Earlier today I went for a walk in the Seven Woods of Coole Park.
In the visitors centre I found this image on display. In an accompanying extract from the childhoodmemories of Lady Augusta Gregory’s granddaughters (from their book ‘Me and Nu’) the piper was named as ‘Curly the Piper’. He visited the house in Coole regularly and was made welcome by Lady Gregory and he sometimes entertained the guests. Lady G. also collected stories and folklore from him.
I know, it looks like someone photoshopped a pic of Stephen Ruane into a Gregory family snap to make a nice exhibit.

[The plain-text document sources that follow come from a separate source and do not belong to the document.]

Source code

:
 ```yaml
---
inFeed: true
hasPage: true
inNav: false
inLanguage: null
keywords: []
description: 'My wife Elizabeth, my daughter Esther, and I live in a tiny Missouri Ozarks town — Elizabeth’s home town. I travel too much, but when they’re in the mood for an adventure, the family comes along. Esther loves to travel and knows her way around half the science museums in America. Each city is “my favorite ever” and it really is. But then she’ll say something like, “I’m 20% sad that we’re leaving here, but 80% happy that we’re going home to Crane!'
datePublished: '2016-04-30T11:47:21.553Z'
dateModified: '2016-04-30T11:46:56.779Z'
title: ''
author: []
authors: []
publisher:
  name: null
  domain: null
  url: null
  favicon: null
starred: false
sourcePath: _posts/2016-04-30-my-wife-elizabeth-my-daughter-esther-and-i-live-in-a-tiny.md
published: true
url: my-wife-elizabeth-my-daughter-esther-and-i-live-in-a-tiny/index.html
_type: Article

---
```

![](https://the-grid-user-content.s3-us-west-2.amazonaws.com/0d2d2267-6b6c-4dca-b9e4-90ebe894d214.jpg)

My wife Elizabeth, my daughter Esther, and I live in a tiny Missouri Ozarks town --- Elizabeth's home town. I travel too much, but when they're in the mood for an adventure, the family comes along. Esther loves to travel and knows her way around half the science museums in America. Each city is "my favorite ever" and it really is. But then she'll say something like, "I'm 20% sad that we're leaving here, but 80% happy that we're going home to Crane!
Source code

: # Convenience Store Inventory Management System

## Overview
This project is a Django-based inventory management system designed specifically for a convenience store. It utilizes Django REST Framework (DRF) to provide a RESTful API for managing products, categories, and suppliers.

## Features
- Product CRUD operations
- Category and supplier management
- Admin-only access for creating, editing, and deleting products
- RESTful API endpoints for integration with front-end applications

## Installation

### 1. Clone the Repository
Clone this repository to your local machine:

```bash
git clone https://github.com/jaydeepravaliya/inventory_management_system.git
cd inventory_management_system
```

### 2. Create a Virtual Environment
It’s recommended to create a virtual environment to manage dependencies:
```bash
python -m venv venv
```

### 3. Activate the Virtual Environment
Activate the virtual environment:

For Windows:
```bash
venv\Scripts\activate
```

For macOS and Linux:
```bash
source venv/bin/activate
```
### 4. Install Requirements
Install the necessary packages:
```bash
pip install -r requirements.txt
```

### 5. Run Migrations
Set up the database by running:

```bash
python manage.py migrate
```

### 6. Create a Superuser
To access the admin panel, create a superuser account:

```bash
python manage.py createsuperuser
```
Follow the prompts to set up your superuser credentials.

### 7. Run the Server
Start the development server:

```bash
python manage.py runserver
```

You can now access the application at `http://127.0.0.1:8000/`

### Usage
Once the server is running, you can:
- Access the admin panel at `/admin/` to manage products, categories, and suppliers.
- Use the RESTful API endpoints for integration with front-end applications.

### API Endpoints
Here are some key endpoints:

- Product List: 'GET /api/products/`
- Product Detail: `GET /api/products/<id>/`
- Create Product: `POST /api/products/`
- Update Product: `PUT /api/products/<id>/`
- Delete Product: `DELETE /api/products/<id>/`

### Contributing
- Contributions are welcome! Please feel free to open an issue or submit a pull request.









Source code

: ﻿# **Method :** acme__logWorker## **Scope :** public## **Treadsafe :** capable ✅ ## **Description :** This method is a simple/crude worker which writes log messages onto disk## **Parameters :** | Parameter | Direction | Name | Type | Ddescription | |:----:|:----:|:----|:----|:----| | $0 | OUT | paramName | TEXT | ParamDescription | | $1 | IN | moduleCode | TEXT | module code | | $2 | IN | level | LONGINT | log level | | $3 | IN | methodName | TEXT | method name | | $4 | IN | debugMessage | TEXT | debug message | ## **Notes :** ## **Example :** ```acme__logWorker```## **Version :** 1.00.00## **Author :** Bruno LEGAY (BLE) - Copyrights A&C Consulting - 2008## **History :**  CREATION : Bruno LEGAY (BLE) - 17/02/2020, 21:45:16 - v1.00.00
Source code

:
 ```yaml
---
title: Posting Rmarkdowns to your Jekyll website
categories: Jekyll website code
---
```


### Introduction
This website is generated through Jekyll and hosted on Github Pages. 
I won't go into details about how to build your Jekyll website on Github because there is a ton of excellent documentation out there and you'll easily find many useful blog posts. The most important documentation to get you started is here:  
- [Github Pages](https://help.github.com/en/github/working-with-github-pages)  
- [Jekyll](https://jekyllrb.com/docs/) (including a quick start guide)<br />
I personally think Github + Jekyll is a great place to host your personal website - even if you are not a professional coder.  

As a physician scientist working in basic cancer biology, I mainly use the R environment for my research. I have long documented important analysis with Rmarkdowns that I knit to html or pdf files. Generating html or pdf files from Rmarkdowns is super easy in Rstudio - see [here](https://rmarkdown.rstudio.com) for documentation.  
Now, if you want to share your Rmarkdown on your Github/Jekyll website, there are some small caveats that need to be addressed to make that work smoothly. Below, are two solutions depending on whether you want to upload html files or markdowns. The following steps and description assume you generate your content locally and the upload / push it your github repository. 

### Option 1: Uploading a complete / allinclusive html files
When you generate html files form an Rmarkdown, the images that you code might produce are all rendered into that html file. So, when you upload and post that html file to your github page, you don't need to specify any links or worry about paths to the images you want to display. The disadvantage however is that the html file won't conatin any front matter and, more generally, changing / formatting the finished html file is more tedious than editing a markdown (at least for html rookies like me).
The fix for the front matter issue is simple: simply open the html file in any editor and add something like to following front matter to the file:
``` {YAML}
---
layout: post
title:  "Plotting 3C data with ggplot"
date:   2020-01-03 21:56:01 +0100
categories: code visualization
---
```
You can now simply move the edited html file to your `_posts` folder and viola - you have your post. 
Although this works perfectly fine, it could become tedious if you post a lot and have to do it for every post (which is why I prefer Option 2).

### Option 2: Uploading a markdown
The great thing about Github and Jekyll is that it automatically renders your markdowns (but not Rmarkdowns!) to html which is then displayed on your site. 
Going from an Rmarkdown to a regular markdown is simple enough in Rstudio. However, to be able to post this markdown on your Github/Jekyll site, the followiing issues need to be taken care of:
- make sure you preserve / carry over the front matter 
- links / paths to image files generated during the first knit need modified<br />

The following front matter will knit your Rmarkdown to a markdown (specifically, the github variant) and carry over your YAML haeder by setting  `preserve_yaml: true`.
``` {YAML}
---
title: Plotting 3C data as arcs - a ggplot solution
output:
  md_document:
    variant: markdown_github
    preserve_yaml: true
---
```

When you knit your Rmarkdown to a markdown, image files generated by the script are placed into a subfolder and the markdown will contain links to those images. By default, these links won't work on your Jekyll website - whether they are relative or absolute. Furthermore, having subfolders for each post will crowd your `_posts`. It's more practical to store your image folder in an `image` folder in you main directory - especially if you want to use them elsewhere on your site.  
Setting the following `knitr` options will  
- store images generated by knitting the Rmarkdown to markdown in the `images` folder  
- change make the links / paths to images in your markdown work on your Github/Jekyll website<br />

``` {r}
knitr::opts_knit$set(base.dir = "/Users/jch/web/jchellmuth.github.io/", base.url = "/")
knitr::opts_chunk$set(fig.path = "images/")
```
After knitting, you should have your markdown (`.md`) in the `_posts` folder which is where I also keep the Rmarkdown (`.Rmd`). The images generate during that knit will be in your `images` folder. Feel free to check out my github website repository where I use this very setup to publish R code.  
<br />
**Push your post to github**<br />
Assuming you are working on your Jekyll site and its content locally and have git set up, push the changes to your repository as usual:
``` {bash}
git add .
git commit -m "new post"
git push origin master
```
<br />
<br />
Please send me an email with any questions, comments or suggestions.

It’s a good story though.
THERE’S many a strong farmer
Whose heart would break in two,
If he could see the townland
That we are riding to;
Boughs have their fruit and blossom
At all times of the year;
Rivers are running over
With red beer and brown beer.
An old man plays the bagpipes
In a golden and silver wood;
Queens, their eyes blue like the ice,
Are dancing in a crowd.
That photo of poor old Curly used to be on the old NPU website photo section. I always thought it looked like the photo was taken just as Curly was about to sit down and was told by some person in authority to get his backside off the park bench! Either that or he’s sitting on a biscuit tin placed on the bench. Strange. Seems an uncomfortable way to play the pipes.
The angle of the shadow thrown by Curly’s leg seems the same as the shadows thrown by the group of toffs. Perhaps the detatched appearance of the background is some peculirity of tin-type photographs.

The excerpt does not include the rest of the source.